1) The Earth rotates from East to West and football is not a morning sport.
This may sound like two problems, but neither on its own is the problem. It’s the way they work together to create “Pac-12 After Dark,” which is relegated to farther past bedtime the farther east you go. With the absence of morning football, the result is that all East Coast games are played when most of the country is awake.
Now if football games started at 9:00 a.m., it would be the East Coast that had to play when we were asleep out West. And they’d be the ones crying about being an audience only for those hardcore enough to get up before six to catch a game that wasn’t consequential enough to make prime time.
I’m not advocating morning kickoffs. The night games are too bad for those attendees who have long drives or happen to be morning-people living on the East Coast, but for fans on the West Coast who own television sets and don’t really make it out much on Saturday nights, it’s fine.
However, it doesn’t change the fact that unless the Earth starts spinning the opposite direction or football becomes a morning sport, the East is going to be asleep for a good number of West Coast games. Since everything’s about money these days, that means the television market for West Coast games is smaller by however many television sets have gone to bed as you travel through three time zones, deeper and deeper past night-night time.
I don’t know how much this means in television revenues, but I would challenge anyone to do the research and math to prove that this isn’t a bigger problem than Larry Scott. I admit to being too lazy to do it myself, so I’m just going with my gut here.
But this is a real problem, especially when you consider that…

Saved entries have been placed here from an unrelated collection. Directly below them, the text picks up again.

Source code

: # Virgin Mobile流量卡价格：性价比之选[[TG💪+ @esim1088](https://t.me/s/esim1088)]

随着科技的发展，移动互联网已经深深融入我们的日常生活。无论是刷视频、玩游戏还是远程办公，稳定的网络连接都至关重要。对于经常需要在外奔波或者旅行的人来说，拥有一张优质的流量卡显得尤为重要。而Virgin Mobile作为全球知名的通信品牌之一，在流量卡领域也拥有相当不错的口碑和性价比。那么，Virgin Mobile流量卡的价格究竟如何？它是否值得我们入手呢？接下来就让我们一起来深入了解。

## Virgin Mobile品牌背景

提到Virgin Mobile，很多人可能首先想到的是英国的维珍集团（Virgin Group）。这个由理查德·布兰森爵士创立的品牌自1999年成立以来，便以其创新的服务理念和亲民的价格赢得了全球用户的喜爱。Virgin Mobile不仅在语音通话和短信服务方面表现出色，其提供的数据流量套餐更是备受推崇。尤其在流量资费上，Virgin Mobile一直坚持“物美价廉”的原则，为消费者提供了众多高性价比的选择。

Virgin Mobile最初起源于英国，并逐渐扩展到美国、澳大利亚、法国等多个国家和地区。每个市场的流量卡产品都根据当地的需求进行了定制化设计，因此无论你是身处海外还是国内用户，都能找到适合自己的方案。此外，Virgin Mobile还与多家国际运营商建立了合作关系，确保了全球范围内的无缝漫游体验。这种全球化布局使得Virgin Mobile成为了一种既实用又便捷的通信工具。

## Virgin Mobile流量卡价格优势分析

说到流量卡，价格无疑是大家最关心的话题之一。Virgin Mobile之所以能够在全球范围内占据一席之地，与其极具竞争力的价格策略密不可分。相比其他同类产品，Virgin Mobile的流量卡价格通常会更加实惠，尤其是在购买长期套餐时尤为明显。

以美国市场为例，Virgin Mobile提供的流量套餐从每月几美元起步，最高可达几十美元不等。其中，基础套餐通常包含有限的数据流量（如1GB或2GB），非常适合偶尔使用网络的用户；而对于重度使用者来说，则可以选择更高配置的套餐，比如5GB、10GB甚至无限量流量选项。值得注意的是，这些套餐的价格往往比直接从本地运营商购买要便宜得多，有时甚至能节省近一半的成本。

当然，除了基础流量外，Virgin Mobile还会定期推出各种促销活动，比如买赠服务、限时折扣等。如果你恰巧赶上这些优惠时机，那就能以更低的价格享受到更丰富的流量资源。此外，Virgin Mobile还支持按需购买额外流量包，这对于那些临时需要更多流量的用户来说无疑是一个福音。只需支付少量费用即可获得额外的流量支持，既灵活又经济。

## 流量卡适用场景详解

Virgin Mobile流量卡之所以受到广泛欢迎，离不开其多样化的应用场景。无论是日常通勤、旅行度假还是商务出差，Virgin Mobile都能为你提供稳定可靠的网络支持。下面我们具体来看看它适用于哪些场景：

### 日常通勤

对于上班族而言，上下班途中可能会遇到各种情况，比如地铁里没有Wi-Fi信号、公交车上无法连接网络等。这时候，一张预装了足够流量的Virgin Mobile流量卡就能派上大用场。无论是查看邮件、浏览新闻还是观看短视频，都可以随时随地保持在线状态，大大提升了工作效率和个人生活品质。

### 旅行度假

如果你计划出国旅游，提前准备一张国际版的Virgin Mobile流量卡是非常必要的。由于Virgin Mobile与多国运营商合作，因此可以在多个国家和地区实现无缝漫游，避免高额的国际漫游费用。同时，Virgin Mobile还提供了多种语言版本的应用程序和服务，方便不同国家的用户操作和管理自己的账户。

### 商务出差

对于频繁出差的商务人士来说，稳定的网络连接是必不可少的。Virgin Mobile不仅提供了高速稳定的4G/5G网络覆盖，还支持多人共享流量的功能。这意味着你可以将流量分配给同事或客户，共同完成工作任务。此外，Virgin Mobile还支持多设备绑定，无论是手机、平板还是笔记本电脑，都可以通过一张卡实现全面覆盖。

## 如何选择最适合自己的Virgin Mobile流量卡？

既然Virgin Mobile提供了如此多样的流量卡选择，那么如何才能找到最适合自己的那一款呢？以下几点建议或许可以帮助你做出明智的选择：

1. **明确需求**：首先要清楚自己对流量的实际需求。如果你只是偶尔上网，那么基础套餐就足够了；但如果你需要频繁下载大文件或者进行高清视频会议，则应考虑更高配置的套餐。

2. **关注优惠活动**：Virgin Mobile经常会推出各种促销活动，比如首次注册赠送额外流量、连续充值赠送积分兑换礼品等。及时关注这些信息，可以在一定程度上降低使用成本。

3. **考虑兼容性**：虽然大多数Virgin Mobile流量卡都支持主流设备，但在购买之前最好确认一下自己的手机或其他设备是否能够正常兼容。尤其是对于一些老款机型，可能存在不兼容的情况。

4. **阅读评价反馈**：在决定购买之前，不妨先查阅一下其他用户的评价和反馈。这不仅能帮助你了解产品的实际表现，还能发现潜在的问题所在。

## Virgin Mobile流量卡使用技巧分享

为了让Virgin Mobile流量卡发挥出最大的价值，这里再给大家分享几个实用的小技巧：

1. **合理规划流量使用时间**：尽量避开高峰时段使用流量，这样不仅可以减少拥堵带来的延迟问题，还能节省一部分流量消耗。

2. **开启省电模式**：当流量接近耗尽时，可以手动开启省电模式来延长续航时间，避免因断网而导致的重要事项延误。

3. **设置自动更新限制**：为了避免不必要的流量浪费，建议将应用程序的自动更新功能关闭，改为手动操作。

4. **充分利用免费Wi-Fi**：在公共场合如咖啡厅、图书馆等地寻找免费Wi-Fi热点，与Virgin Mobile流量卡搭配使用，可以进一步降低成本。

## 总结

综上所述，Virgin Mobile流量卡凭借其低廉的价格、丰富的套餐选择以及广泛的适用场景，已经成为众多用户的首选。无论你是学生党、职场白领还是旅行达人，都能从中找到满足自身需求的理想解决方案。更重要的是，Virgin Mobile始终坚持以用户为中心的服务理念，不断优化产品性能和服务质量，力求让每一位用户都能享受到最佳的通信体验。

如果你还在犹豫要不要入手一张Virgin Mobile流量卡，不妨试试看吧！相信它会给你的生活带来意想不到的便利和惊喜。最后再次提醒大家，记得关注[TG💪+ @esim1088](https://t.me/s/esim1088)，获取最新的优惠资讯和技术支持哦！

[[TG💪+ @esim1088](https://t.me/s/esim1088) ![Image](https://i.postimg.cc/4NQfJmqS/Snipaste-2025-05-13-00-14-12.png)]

2) The Pacific Ocean is much wider than the Atlantic Ocean.
The question here is, “How are you going to migrate from another continent to North America?” Ruling out migration from South America, you are going to cross an ocean. The hop from Europe and Africa is much, much shorter than any hop across the Pacific—outside of the Bering Strait, which through a cold twist of fate never caught on in a big way.
This is a problem for the Pac-12, because this means that the major population of the United States crossed the Atlantic and landed on the East Coast, and the West Coast was an afterthought from the start. There are many more people in the Eastern Time Zone than there are in the Pacific Time Zone. And by our standards, they go to bed early.
But here’s the double-edge sword: Those people have televisions, and they have sons who play football, especially in the part of the country that encompasses the S.E.C. More than we have out West. This gives them first crack at television money and first crack at recruits.
I’m not saying Larry Scott’s not a problem, but can you seriously believe that he’s a bigger problem for the Pac-12 than that?
If that’s not bad enough, there’s a third problem that firing Larry Scott will not do a thing to change, and that problem is…
Geography works against the Pac-12 in many ways, and there’s not a lot that Larry Scott or anyone else can do about it. I’m sure this manifests itself in ways beyond what I can imagine, but here are three.
Fan Interest. Let’s face it. The West has it all over the East, from Colorado Rocky Mountain High to Surfin’ in Californ-i-ay! There are actually things to do here besides watch football. That is only marginally true in other places.
Away games are often farther away due to the vast area the conference covers. As a consequence, visiting teams make smaller contributions to filling stadiums.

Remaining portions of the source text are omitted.